Task requirements
Find all lines with the word "small" in the material, then copy them.

Records provided
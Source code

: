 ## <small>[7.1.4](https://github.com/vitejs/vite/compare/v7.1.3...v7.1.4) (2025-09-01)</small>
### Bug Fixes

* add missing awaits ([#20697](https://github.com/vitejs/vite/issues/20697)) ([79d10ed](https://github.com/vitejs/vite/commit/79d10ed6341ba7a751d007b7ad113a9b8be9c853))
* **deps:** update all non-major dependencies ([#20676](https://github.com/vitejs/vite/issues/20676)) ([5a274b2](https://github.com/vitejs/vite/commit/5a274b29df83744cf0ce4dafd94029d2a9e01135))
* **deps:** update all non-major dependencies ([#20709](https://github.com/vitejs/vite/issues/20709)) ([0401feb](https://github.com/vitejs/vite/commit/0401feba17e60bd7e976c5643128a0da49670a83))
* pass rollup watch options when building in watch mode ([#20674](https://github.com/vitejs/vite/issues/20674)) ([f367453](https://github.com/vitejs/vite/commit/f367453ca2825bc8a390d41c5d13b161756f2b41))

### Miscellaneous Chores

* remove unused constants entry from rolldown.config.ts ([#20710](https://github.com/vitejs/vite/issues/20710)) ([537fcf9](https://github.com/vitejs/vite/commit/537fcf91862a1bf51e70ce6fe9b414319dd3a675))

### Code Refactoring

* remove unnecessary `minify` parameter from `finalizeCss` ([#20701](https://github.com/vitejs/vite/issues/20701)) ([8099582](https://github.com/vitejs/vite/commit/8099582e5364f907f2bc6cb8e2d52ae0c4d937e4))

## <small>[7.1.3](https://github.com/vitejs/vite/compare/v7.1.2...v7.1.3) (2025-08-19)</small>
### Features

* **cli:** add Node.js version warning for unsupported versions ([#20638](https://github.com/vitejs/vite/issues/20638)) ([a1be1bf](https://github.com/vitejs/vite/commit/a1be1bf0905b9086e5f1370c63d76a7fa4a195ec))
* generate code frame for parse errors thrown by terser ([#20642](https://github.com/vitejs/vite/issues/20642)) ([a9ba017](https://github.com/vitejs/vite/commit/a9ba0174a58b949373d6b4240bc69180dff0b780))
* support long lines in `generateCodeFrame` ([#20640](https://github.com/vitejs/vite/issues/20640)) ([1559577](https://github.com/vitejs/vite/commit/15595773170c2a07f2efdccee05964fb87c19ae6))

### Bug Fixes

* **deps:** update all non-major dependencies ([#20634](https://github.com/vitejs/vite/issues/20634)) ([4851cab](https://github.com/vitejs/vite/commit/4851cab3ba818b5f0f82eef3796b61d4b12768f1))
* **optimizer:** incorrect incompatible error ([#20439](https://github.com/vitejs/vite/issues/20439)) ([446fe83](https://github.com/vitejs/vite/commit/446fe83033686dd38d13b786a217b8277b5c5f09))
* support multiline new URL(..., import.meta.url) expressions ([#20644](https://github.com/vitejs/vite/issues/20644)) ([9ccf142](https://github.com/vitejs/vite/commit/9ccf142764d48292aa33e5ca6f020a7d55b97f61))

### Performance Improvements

Exercise answer
: ## <small>[7.1.4](https://github.com/vitejs/vite/compare/v7.1.3...v7.1.4) (2025-09-01)</small>
## <small>[7.1.3](https://github.com/vitejs/vite/compare/v7.1.2...v7.1.3) (2025-08-19)</small>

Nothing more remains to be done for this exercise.